William T. Barry, Kentucky, Postmaster General

First, Sellers argues, “this Cabinet manifested considerable canniness on the part of a President determined to be master of his own house.”
By appointing a New York Bucktail [Van Buren], a Pennsylvania New Schooler [Ingham; New Schoolers were pro-internal improvement democrats who had originally supported John C. Calhoun for president in 1824 but had converted to the Jackson cause early in 1824], two southerners [Branch and Berrien], and two westerners [Eaton and Barry], he recognized the factions and sections that had given him strongest support while denying predominance to any. Although Van Buren got the top spot, Jackson managed, by appointing obscure men of Radical antecedents from North Carolina and Georgia, to exclude not only the Little Magician’s South Carolina foes [allies of Calhoun] but also his potent radical allies in Virginia [the Richmond Junto, headed by editor Thomas Ritchie]. Never before had the Old Dominion been banished from the highest executive levels.

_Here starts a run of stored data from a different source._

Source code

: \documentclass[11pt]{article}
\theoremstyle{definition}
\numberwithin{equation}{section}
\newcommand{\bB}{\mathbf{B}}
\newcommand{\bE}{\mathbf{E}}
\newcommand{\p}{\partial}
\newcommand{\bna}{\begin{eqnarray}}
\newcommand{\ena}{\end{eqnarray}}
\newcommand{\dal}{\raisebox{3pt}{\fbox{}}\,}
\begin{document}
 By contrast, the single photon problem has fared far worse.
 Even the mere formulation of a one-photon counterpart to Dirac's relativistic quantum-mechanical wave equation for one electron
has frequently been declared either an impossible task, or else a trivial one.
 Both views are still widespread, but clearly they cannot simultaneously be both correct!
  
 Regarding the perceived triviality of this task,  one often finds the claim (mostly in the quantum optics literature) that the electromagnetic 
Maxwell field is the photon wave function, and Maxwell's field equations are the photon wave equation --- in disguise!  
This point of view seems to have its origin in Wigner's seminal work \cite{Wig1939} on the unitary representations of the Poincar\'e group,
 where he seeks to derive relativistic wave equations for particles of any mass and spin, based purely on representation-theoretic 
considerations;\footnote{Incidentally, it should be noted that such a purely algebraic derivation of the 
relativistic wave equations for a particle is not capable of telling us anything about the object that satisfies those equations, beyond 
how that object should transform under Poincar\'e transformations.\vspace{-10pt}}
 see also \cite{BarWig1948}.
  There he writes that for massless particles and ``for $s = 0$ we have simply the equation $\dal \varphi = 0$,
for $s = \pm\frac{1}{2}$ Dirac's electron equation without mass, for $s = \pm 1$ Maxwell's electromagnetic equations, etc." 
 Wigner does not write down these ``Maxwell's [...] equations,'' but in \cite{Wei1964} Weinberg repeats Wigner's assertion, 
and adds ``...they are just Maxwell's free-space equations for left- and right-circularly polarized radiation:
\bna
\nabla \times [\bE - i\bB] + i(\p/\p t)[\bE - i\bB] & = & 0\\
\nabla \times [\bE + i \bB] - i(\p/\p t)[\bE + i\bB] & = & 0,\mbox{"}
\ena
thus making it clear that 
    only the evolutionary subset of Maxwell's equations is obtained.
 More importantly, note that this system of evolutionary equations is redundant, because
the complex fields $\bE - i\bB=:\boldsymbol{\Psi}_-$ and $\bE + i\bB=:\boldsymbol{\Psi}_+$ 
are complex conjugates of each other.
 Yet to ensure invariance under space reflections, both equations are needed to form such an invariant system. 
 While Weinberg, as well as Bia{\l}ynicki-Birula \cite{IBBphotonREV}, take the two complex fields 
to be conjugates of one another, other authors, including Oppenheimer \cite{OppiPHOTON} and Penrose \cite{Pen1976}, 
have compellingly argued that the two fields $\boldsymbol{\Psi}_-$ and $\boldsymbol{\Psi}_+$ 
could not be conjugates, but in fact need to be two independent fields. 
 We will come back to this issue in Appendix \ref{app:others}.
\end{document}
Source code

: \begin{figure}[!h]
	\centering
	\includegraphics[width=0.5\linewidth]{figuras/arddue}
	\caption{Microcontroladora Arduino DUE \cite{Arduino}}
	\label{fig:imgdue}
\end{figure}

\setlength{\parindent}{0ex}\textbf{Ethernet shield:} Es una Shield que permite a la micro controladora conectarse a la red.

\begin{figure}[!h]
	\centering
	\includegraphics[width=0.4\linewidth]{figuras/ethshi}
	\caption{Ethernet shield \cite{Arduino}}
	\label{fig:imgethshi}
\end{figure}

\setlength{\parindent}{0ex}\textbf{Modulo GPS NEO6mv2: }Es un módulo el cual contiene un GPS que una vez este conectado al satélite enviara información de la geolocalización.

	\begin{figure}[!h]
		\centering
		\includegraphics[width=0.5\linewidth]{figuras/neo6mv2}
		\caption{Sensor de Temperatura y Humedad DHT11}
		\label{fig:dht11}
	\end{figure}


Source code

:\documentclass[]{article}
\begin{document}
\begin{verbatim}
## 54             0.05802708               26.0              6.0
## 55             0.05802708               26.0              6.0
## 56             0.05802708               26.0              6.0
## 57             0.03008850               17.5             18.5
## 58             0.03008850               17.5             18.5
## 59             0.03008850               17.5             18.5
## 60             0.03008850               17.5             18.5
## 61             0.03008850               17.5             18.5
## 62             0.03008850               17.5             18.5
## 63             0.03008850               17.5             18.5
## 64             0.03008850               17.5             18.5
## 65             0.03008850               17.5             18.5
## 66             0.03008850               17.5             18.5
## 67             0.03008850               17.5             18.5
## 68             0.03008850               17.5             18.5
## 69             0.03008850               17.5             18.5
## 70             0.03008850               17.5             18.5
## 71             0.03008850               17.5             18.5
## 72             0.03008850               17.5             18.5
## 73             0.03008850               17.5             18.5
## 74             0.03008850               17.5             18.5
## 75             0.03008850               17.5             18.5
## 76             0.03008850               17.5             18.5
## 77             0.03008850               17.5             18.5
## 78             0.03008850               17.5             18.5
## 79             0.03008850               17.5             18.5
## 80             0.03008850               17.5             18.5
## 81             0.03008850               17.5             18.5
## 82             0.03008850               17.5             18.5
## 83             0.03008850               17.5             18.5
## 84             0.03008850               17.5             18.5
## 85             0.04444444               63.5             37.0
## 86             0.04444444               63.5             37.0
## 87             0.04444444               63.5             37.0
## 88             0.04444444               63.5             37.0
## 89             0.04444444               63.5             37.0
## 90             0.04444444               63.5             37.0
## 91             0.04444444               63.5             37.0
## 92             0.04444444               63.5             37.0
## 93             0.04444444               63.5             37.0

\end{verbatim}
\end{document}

In addition, Sellers suggests, Jackson cleverly appointed men who were ideologically predisposed to carry out “some controversial policies not yet announced.”
The westerner Eaton was positioned in the War Department and the Georgian Berrien as Attorney General to execute a final solution of the Indian problem. Branch had denounced banks, and Barry had been chief justice of Kentucky’s antibank New Court. The most ingenious selection was Ingham, a paper manufacturer loyal to Pennsylvania protectionism but also a veteran Calhounite. Having resolved his conflicting loyalties by abstaining on the Tariff of Abominations, he was placed at the Treasury to compromise the most dangerous impending issue.

About the illustration:
A satire on dissension and political intrigue within Andrew Jackson's administration, surrounding the Spring 1831 resignations of several members of his Cabinet. In the center Jackson sits in a collapsing chair, labeled "The Hickory Chair is coming to pieces at last." Seated on the arm of his chair is a rat with the head of Postmaster General William T. Barry. On the floor before him is a pile of resignations with a broken clay pipe, and a brazier. He sweeps with a broom at a number of rats scurrying at his feet, and in the act knocks over the "Altar of Reform" toppling a winged ass also holding a broom. The rats have heads of (from left to right) Secretary of State Martin Van Buren, Secretary of War John H.Eaton, "D. I. O."(?), Navy Secretary John Branch, and Treasury Secretary Samuel D. Ingham. John Calhoun is a terrier which menaces the Van Buren rat. Van Buren, threatened by an eagle while attempting to climb the "Ladder of Political Preferment" whose rungs are labeled with the names of the states, says, "If I could only humbug that Eagle and climb up this ladder." Calhoun: "You don't get up if I can help it." Eaton: "I'm off to the Indians." Branch: "This from the greatest and best of men." Ingham: "Is this the reward of my Patriotic disinterestedness." In a doorway marked "Skool of Reform" appears a man in a visored cap and fur-trimmed coat saying, "There's Clay, and this is all Clays doings." Daniel Webster and Henry Clay (with raised arms) look in through a window. Webster: "That Terrier has nullified the whole Concern." Clay: "Famine! War! Pestilence!"